[Stored data]
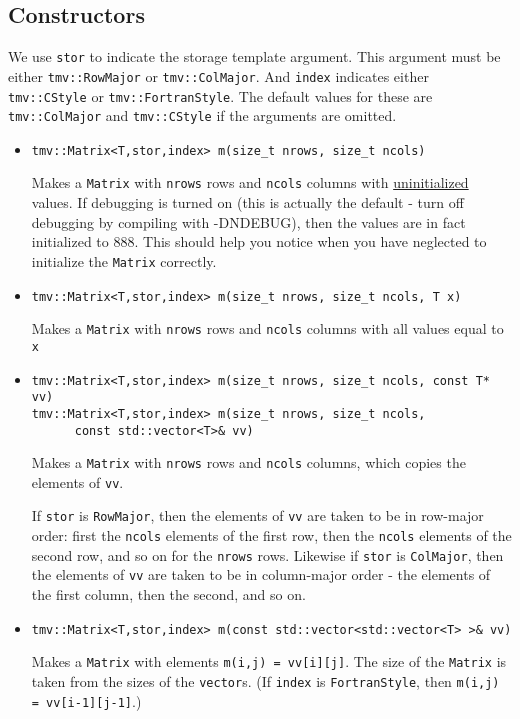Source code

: \documentclass[twoside,letterpaper,11pt]{article}
\renewcommand{\tt}[1]{{\texttt {#1}}}
\begin{document}
\subsection{Constructors}

We use \tt{stor} to indicate the storage template argument. 
This argument must be either 
\tt{tmv::RowMajor} or \tt{tmv::ColMajor}.  And \tt{index} indicates either 
\tt{tmv::CStyle} or \tt{tmv::FortranStyle}.  The default values for these
are \tt{tmv::ColMajor} and \tt{tmv::CStyle} if the arguments are omitted.

\begin{itemize}
\item 
\begin{verbatim}
tmv::Matrix<T,stor,index> m(size_t nrows, size_t ncols)
\end{verbatim}
Makes a \tt{Matrix} with \tt{nrows} rows and \tt{ncols} columns with 
\underline{uninitialized} values.
If debugging is turned on (this is actually the default -
turn off debugging by compiling
with -DNDEBUG), then the values are in fact initialized to 888.  
This should help you notice
when you have neglected to initialize the \tt{Matrix} correctly.

\item
\begin{verbatim}
tmv::Matrix<T,stor,index> m(size_t nrows, size_t ncols, T x)
\end{verbatim}
Makes a \tt{Matrix} with \tt{nrows} rows and \tt{ncols} columns with all 
values equal to \tt{x}

\item
\begin{verbatim}
tmv::Matrix<T,stor,index> m(size_t nrows, size_t ncols, const T* vv)
tmv::Matrix<T,stor,index> m(size_t nrows, size_t ncols, 
      const std::vector<T>& vv)
\end{verbatim}
Makes a \tt{Matrix} with \tt{nrows} rows and \tt{ncols} columns,
which copies the elements of \tt{vv}.

If \tt{stor} is \tt{RowMajor}, then the elements of \tt{vv} are taken to
be in row-major order: first the \tt{ncols} elements of the first row, then the
\tt{ncols} elements of the second row, and so on for the \tt{nrows} rows.
Likewise if \tt{stor} is \tt{ColMajor},
then the elements of \tt{vv} are taken to be in column-major order - 
the elements of the first column, then the second, and so on.

\item
\begin{verbatim}
tmv::Matrix<T,stor,index> m(const std::vector<std::vector<T> >& vv)
\end{verbatim}
Makes a \tt{Matrix} with elements \tt{m(i,j) = vv[i][j]}.  The size of
the \tt{Matrix} is taken from the sizes of the \tt{vector}s.  
(If \tt{index} is \tt{FortranStyle}, then \tt{m(i,j) = vv[i-1][j-1]}.)


\end{itemize}
\end{document}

## EXERCISE AIM
The expected answer is the complete set of entries, copied verbatim, with no pictures.

## WRITTEN RESPONSE
Source code

: \documentclass[twoside,letterpaper,11pt]{article}
\renewcommand{\tt}[1]{{\texttt {#1}}}
\begin{document}
\subsection{Constructors}

We use \tt{stor} to indicate the storage template argument. 
This argument must be either 
\tt{tmv::RowMajor} or \tt{tmv::ColMajor}.  And \tt{index} indicates either 
\tt{tmv::CStyle} or \tt{tmv::FortranStyle}.  The default values for these
are \tt{tmv::ColMajor} and \tt{tmv::CStyle} if the arguments are omitted.

\begin{itemize}
\item 
\begin{verbatim}
tmv::Matrix<T,stor,index> m(size_t nrows, size_t ncols)
\end{verbatim}
Makes a \tt{Matrix} with \tt{nrows} rows and \tt{ncols} columns with 
\underline{uninitialized} values.
If debugging is turned on (this is actually the default -
turn off debugging by compiling
with -DNDEBUG), then the values are in fact initialized to 888.  
This should help you notice
when you have neglected to initialize the \tt{Matrix} correctly.

\item
\begin{verbatim}
tmv::Matrix<T,stor,index> m(size_t nrows, size_t ncols, T x)
\end{verbatim}
Makes a \tt{Matrix} with \tt{nrows} rows and \tt{ncols} columns with all 
values equal to \tt{x}

\item
\begin{verbatim}
tmv::Matrix<T,stor,index> m(size_t nrows, size_t ncols, const T* vv)
tmv::Matrix<T,stor,index> m(size_t nrows, size_t ncols, 
      const std::vector<T>& vv)
\end{verbatim}
Makes a \tt{Matrix} with \tt{nrows} rows and \tt{ncols} columns,
which copies the elements of \tt{vv}.

If \tt{stor} is \tt{RowMajor}, then the elements of \tt{vv} are taken to
be in row-major order: first the \tt{ncols} elements of the first row, then the
\tt{ncols} elements of the second row, and so on for the \tt{nrows} rows.
Likewise if \tt{stor} is \tt{ColMajor},
then the elements of \tt{vv} are taken to be in column-major order - 
the elements of the first column, then the second, and so on.

\item
\begin{verbatim}
tmv::Matrix<T,stor,index> m(const std::vector<std::vector<T> >& vv)
\end{verbatim}
Makes a \tt{Matrix} with elements \tt{m(i,j) = vv[i][j]}.  The size of
the \tt{Matrix} is taken from the sizes of the \tt{vector}s.  
(If \tt{index} is \tt{FortranStyle}, then \tt{m(i,j) = vv[i-1][j-1]}.)


\end{itemize}
\end{document}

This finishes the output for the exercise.